(MATERIAL FOR THIS TASK Opens)

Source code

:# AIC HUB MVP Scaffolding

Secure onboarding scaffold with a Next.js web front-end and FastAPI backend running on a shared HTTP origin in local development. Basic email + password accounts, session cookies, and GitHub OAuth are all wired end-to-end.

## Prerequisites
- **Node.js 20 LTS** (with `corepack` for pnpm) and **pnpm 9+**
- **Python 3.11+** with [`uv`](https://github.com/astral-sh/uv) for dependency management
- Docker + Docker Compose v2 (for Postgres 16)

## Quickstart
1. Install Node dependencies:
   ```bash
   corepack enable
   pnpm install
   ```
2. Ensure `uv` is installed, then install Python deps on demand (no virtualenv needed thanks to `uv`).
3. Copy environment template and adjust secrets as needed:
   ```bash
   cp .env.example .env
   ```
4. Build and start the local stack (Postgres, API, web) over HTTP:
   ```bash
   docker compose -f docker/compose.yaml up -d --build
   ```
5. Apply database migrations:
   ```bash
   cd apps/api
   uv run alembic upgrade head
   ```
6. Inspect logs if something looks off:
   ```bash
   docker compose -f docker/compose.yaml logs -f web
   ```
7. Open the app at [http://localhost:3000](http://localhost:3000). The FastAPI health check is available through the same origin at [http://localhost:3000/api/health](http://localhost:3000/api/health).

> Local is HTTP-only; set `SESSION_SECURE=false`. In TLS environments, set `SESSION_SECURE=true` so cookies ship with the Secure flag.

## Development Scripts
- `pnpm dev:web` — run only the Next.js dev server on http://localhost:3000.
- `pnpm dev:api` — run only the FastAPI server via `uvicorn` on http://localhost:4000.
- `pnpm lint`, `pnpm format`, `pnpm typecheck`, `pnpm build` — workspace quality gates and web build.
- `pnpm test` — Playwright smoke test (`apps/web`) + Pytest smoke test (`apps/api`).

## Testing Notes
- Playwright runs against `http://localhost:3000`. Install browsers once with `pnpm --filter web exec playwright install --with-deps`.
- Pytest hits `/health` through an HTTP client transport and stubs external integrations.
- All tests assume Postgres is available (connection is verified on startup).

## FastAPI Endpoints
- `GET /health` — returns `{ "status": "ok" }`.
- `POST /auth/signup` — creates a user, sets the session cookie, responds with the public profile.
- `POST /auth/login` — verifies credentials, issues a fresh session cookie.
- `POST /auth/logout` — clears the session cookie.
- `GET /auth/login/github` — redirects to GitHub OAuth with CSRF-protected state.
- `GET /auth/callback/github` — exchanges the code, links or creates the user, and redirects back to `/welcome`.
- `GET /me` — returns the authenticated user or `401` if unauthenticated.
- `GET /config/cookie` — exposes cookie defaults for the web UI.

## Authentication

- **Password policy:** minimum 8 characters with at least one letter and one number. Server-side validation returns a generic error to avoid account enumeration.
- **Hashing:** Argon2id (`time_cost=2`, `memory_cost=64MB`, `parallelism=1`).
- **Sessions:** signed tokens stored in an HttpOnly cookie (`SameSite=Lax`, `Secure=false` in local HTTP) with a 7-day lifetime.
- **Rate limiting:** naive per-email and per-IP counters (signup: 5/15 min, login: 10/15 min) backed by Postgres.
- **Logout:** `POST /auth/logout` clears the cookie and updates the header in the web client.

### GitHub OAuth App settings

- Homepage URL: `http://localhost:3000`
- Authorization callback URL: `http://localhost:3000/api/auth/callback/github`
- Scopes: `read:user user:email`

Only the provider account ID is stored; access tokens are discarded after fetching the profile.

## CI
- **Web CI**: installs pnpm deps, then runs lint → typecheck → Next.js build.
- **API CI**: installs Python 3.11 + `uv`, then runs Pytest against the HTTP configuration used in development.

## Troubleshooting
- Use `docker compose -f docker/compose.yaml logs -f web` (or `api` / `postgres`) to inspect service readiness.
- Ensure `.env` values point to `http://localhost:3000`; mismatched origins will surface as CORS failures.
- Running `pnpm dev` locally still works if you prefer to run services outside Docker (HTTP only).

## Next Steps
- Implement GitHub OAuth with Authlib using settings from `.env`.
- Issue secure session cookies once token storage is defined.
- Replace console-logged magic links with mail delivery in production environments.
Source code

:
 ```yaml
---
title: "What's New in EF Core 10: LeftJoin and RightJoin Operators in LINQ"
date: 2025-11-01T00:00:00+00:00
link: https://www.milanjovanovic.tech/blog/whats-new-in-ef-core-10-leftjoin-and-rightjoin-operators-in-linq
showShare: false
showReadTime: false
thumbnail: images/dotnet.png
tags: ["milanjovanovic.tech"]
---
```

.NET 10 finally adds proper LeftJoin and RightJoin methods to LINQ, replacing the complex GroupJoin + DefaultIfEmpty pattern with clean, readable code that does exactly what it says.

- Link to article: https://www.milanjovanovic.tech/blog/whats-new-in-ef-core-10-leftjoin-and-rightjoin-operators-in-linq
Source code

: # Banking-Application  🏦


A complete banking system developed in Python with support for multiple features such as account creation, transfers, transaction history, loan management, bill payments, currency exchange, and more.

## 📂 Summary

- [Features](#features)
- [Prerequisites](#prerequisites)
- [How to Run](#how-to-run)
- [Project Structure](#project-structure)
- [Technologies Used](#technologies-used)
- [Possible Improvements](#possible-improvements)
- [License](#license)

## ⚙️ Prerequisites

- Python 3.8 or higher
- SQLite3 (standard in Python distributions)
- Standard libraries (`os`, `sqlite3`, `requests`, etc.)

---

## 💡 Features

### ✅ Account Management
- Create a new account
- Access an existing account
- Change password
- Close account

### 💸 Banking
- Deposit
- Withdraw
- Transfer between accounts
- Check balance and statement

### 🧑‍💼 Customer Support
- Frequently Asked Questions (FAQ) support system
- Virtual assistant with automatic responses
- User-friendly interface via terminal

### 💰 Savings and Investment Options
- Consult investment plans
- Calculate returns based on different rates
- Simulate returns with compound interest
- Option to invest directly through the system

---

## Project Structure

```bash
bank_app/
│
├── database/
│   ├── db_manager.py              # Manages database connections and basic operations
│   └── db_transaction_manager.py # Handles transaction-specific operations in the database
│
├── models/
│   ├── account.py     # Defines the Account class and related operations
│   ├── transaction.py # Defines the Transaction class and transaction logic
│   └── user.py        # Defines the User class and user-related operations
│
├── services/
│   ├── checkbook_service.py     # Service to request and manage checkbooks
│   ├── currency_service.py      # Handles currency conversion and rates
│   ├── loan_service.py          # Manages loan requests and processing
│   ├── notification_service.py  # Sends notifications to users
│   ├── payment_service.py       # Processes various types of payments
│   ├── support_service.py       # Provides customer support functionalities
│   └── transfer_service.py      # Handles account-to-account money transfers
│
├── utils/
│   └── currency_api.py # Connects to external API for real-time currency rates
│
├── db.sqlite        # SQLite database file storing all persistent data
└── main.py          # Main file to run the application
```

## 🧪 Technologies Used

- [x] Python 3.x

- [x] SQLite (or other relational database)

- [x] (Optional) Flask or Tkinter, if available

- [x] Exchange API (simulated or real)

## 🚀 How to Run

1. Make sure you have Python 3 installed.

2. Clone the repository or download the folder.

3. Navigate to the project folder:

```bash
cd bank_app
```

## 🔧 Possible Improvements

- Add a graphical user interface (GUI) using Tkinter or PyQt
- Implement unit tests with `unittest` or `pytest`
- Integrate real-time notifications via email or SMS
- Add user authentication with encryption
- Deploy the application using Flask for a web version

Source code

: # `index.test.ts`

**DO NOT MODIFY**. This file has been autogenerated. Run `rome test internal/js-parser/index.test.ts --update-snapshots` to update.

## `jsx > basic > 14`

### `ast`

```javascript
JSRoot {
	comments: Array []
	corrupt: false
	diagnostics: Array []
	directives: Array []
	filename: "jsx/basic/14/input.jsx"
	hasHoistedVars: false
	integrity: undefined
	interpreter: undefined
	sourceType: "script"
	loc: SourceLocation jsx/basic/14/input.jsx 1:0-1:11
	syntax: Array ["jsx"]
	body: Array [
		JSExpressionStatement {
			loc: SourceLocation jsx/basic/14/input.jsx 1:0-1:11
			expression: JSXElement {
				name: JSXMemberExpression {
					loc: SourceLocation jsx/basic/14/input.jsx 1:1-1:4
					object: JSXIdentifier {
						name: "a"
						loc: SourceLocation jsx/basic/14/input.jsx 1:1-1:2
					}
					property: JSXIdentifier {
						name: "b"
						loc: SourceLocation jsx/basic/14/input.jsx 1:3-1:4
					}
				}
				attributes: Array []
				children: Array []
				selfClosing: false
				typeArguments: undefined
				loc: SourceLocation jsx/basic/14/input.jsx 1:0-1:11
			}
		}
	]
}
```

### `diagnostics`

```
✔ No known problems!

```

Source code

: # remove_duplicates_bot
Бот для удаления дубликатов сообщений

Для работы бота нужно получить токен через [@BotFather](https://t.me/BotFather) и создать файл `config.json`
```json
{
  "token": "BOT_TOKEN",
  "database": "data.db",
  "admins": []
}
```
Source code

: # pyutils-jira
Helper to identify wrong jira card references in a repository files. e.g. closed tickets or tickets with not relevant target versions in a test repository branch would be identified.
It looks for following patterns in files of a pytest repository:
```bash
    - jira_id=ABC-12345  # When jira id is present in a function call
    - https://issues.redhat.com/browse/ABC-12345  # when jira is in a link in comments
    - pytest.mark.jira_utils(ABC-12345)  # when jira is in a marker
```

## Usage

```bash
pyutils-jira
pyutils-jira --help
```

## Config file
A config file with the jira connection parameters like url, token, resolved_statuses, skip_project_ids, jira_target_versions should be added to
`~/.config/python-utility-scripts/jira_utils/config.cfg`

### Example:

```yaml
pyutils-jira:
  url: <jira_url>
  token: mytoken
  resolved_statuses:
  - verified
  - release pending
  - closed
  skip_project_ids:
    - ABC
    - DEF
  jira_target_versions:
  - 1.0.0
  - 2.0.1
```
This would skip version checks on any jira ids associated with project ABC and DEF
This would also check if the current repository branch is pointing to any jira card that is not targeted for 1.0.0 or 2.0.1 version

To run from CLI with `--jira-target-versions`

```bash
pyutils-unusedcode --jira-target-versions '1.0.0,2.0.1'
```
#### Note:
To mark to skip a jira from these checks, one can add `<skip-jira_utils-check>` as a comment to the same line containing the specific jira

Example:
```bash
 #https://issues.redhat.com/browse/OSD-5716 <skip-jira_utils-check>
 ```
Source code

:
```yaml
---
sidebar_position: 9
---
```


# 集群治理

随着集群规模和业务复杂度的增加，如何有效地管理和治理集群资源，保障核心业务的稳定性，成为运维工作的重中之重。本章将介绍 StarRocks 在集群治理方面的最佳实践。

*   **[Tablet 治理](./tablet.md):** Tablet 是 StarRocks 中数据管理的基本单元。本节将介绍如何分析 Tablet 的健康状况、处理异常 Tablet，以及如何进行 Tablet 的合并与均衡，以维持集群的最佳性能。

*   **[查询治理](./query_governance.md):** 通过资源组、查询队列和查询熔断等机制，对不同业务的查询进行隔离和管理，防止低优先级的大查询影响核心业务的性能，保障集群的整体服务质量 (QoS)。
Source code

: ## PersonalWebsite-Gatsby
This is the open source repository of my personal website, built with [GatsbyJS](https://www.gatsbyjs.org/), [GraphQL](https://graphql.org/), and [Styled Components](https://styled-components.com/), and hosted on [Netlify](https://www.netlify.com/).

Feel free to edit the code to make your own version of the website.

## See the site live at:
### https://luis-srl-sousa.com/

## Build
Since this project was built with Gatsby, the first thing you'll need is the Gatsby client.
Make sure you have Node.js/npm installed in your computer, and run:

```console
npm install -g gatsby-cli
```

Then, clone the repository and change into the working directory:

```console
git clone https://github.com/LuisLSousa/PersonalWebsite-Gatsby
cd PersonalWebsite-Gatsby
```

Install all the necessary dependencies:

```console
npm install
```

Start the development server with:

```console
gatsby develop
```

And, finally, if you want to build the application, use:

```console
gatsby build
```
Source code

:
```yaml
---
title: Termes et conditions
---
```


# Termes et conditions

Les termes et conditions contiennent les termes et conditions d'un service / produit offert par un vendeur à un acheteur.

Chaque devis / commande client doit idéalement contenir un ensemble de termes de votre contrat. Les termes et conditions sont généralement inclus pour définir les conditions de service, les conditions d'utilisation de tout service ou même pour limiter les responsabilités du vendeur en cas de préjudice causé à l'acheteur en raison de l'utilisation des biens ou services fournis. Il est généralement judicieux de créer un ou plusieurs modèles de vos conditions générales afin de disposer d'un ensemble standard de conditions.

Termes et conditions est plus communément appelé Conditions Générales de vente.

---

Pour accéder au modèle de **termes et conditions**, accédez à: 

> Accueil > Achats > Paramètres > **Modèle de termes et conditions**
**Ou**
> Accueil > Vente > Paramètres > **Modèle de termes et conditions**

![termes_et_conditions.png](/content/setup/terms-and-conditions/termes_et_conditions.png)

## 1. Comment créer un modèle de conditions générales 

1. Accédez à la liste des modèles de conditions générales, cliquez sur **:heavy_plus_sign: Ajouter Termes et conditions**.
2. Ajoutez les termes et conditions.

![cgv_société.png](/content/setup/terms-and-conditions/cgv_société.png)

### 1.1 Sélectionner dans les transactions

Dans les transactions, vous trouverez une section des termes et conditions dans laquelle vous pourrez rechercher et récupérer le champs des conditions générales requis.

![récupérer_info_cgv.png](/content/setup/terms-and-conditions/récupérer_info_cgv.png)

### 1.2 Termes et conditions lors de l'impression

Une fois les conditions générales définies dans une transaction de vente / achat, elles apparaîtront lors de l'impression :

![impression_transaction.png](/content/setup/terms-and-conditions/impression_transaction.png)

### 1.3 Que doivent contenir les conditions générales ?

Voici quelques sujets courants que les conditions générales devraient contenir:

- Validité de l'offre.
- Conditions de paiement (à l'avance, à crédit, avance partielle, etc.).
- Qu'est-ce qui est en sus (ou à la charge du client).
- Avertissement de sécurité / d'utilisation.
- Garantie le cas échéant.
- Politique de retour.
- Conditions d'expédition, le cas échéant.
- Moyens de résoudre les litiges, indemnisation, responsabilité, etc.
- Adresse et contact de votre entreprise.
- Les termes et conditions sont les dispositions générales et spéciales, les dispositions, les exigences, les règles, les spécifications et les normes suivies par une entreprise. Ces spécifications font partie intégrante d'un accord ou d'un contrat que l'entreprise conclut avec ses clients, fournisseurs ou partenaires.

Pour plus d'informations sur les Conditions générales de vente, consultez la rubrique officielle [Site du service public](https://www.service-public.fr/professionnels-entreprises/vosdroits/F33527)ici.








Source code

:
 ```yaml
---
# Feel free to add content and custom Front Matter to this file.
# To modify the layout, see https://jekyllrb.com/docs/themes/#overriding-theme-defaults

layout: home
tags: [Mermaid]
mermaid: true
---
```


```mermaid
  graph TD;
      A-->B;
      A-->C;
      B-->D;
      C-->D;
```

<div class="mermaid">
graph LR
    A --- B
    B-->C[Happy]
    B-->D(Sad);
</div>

(MATERIAL FOR THIS TASK Closes)

__PROBLEM STATEMENT__. Reproduce, word for word and in full, only the lines above that start at the line with "- All tests" and run through the line with "- **Password policy:**", both ends included.

__TASK ANSWER__.
- All tests assume Postgres is available (connection is verified on startup).

## FastAPI Endpoints
- `GET /health` — returns `{ "status": "ok" }`.
- `POST /auth/signup` — creates a user, sets the session cookie, responds with the public profile.
- `POST /auth/login` — verifies credentials, issues a fresh session cookie.
- `POST /auth/logout` — clears the session cookie.
- `GET /auth/login/github` — redirects to GitHub OAuth with CSRF-protected state.
- `GET /auth/callback/github` — exchanges the code, links or creates the user, and redirects back to `/welcome`.
- `GET /me` — returns the authenticated user or `401` if unauthenticated.
- `GET /config/cookie` — exposes cookie defaults for the web UI.

## Authentication

- **Password policy:** minimum 8 characters with at least one letter and one number. Server-side validation returns a generic error to avoid account enumeration.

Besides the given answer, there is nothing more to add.